〜「うちの子はうちの子」と信じる力〜
育児をしていると、ふと気づく瞬間があります。
「同じ月齢のあの子はもうしゃべってるのに…」
「SNSで見た子はすでにトイトレ完了してる!」
「上の子のときはもっと早かったのに…」
こうして、つい“わが子”を“よその子”や“兄弟”と
比べてしまうことって、ありませんか?
私はあります。
むしろ、「比べない育児」を意識していても、
心のどこかで気になってしまうんですよね
でも実は子どもの成長って、
本当に一人ひとり違うんです。
今回は、保育士として数百人の子どもと
関わってきた経験と、2児のママとして
感じていることをもとに、
「比べすぎない育児」の大切さと、
気持ちの整理のヒントをお届けします。
子どもの成長って、なぜそんなに差が出るの?

子どもの発達には「個人差」がつきものです。
これは性格だけでなく、体の成長スピード、
言葉、運動、心の育ちすべてに言えることです。
保育士から見た「比べすぎ」の影響
子どもはとても敏感です。
ママやパパが「なんでできないの?」
「〇〇ちゃんはもうやってるのに」と
言ってしまうと、
自信をなくす
やる気が出ない
できないことを隠すようになる
など、心の負担がかかってしまうことも。
保育園でも、「比べられている」と
感じる子は、できる子の前ではあえて
やらなかったり、甘えて赤ちゃん返りすることがあります。
つまり、“比較される=自分は劣っている”と
感じてしまう可能性があるのです。
比べすぎない育児のすすめ:5つのヒント

🌱① 成長は「点」ではなく「線」で見る
今日はできなかったかもしれない。
でも、1ヶ月後・半年後に振り返れば、
ちゃんと伸びています。
→ 「今できること」に目を向けて、
「昨日のうちの子」と比べてみることが大切。
🌱② できるようになったときの“嬉しさ”を倍味わえる
ゆっくりだったからこそ、「できた!」が
心に残ります。
“初めて自分で靴を履いた日”、
“「ありがとう」と言えた瞬間”…
→ 他の子より遅くたって、我が子の成長は
世界一感動するんです。
🌱③ 「この子の“得意”はどこ?」に視点を変える
運動は苦手でも、絵をじっくり描くのが好き。
人見知りだけど、家族にはとても優しい。
→ 「できないこと」より「その子の素敵な
ところ」に注目すると、見方がガラッと
変わります。
🌱④ SNSは“参考”程度に見る
SNSでは「うまくいった姿」「理想の育児」が
切り取られて投稿されています。
でも、裏では苦労していたり、別の面では
悩んでいるママもたくさんいます。
→ “見えているのは一部分”だと意識して、
自分と比べすぎないことが大事。
🌱⑤ 不安になったら、誰かに話してみる
保育士や保健師さんに相談
同じ月齢のママ友に聞いてみる
子育て経験者に気持ちを聞いてもらう
→ 「あ、みんなそうだったんだ」って
気づけるだけで、心が軽くなります。
🌱⑥専門家に見てもらう
本当に発達について気になったら最終的には
これです。
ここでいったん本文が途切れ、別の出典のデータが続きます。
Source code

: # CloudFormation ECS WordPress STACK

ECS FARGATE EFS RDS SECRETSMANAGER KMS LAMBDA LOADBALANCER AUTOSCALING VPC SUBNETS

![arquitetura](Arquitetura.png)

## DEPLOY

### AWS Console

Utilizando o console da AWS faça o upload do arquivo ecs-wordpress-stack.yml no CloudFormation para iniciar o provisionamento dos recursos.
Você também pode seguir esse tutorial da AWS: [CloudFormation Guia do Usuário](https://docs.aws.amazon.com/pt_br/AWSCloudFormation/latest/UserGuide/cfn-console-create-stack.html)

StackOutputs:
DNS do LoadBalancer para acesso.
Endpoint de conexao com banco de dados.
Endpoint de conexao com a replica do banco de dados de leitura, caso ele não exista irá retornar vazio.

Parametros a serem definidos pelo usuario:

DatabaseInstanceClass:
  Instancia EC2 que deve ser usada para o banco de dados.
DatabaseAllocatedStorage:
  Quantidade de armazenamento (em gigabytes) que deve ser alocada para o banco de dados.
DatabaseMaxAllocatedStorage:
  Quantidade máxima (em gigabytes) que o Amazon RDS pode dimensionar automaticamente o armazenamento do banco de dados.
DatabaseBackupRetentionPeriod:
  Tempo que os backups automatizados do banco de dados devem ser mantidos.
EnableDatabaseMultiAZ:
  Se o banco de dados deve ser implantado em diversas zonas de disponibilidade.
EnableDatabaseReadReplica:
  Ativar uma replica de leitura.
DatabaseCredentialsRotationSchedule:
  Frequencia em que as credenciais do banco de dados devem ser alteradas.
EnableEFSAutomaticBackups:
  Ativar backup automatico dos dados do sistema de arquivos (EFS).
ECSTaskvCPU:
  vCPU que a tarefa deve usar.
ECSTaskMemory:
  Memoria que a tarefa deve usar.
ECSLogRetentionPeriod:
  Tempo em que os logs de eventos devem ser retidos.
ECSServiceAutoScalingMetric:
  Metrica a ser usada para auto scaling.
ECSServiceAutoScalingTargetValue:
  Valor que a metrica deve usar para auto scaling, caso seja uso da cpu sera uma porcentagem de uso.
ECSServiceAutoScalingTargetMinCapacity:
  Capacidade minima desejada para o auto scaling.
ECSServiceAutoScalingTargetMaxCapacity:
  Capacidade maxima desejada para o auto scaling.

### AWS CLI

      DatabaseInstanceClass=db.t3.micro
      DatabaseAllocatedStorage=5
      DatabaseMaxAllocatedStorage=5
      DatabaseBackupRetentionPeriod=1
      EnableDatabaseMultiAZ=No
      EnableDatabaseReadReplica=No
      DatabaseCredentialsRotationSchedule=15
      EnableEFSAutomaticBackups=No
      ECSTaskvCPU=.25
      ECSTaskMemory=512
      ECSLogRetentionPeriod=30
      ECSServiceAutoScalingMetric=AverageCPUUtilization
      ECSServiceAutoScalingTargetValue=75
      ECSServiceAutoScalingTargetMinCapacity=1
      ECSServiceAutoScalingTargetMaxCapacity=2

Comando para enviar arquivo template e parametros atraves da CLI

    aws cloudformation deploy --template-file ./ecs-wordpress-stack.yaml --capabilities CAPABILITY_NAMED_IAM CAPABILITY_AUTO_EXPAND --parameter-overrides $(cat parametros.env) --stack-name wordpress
ただ、2歳頃までは様子を
見ましょうと言われることが多い気はします。
保育士さんにまずは園での様子を聞く
発達相談をしている小児科に行く
一歳半検診、三歳児検診で相談する
専門家に園での様子を見てもらう
やっぱり家での様子と集団生活では
見せる姿は違うので、専門家に
それを相談するのはありだと思います🙆♀️
最後に:その子にしかない“育ち方”がある

子どもは一人ひとり違います。
だから、育ちのスピードも、興味の方向も
違って当たり前。
つい比べたくなるときは、
「この子はどんな子になろうと
しているのかな?」と問いかけてみてください。
きっと、その子だけの“素敵な育ちの物語”が
見えてきます。
まとめ:「うちの子はうちの子」それでいい

比べて落ち込んでしまうのは、
それだけわが子を大切に
思っているからですよね。
でもその子のペースを信じて待つことも、
愛情の大きなかたちのひとつです。
焦らず、周りと違っても大丈夫。
「うちの子はうちの子」を心に置いて、
今日も笑って育児していきましょうね。